*How to complete this task:*
Beginning with the line that holds "- System skips reminder generation" and ending with the last line of the entries below, copy every line exactly and nothing else, with the pictures left out.

*Records:*
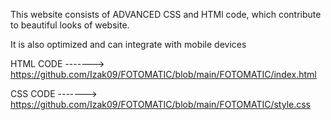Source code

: This website consists of ADVANCED CSS and HTMl code, which contribute to beautiful looks of website.

It is also optimized and can integrate with mobile devices

HTML CODE -------> https://github.com/Izak09/FOTOMATIC/blob/main/FOTOMATIC/index.html

CSS CODE -------> https://github.com/Izak09/FOTOMATIC/blob/main/FOTOMATIC/style.css
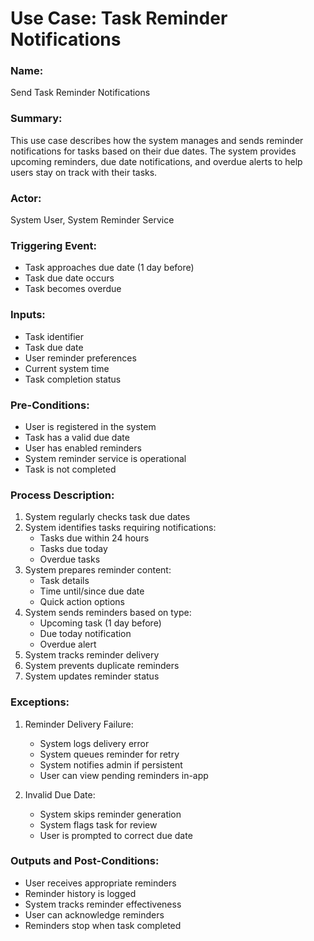 <!-- Generated with Claude 3.5 Sonnet -->

# Use Case: Task Reminder Notifications

### Name: 
Send Task Reminder Notifications

### Summary: 
This use case describes how the system manages and sends reminder notifications for tasks based on their due dates. The system provides upcoming reminders, due date notifications, and overdue alerts to help users stay on track with their tasks.

### Actor:
System User, System Reminder Service

### Triggering Event:
- Task approaches due date (1 day before)
- Task due date occurs
- Task becomes overdue

### Inputs:
- Task identifier
- Task due date
- User reminder preferences
- Current system time
- Task completion status

### Pre-Conditions:
- User is registered in the system
- Task has a valid due date
- User has enabled reminders
- System reminder service is operational
- Task is not completed

### Process Description:
1. System regularly checks task due dates
2. System identifies tasks requiring notifications:
   - Tasks due within 24 hours
   - Tasks due today
   - Overdue tasks
3. System prepares reminder content:
   - Task details
   - Time until/since due date
   - Quick action options
4. System sends reminders based on type:
   - Upcoming task (1 day before)
   - Due today notification
   - Overdue alert
5. System tracks reminder delivery
6. System prevents duplicate reminders
7. System updates reminder status

### Exceptions:
1. Reminder Delivery Failure:
   - System logs delivery error
   - System queues reminder for retry
   - System notifies admin if persistent
   - User can view pending reminders in-app

2. Invalid Due Date:
   - System skips reminder generation
   - System flags task for review
   - User is prompted to correct due date

### Outputs and Post-Conditions:
- User receives appropriate reminders
- Reminder history is logged
- System tracks reminder effectiveness
- User can acknowledge reminders
- Reminders stop when task completed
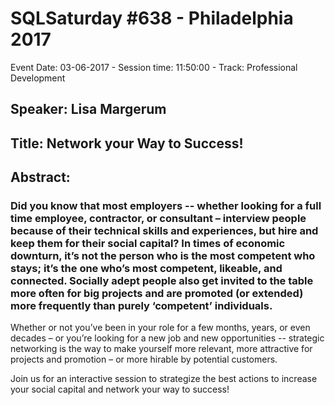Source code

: # SQLSaturday #638 - Philadelphia 2017
Event Date: 03-06-2017 - Session time: 11:50:00 - Track: Professional Development
## Speaker: Lisa Margerum
## Title: Network your Way to Success!
## Abstract:
### Did you know that most employers  -- whether looking for a full time employee, contractor, or consultant – interview people because of their technical skills and experiences, but hire and keep them for their social capital?  In times of economic downturn, it’s not the person who is the most competent who stays; it’s the one who’s most competent, likeable, and connected.   Socially adept people also get invited to the table more often for big projects and are promoted (or extended) more frequently than purely ‘competent’ individuals. 

Whether or not you’ve been in your role for a few months, years, or even decades – or you’re looking for a new job and new opportunities -- strategic networking is the way to make yourself more relevant, more attractive for projects and promotion – or more hirable by potential customers.  

Join us for an interactive session to strategize the best actions to increase your social capital and network your way to success!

*Task response:*
   - System skips reminder generation
   - System flags task for review
   - User is prompted to correct due date

### Outputs and Post-Conditions:
- User receives appropriate reminders
- Reminder history is logged
- System tracks reminder effectiveness
- User can acknowledge reminders
- Reminders stop when task completed
Source code

: # SQLSaturday #638 - Philadelphia 2017
Event Date: 03-06-2017 - Session time: 11:50:00 - Track: Professional Development
## Speaker: Lisa Margerum
## Title: Network your Way to Success!
## Abstract:
### Did you know that most employers  -- whether looking for a full time employee, contractor, or consultant – interview people because of their technical skills and experiences, but hire and keep them for their social capital?  In times of economic downturn, it’s not the person who is the most competent who stays; it’s the one who’s most competent, likeable, and connected.   Socially adept people also get invited to the table more often for big projects and are promoted (or extended) more frequently than purely ‘competent’ individuals. 

Whether or not you’ve been in your role for a few months, years, or even decades – or you’re looking for a new job and new opportunities -- strategic networking is the way to make yourself more relevant, more attractive for projects and promotion – or more hirable by potential customers.  

Join us for an interactive session to strategize the best actions to increase your social capital and network your way to success!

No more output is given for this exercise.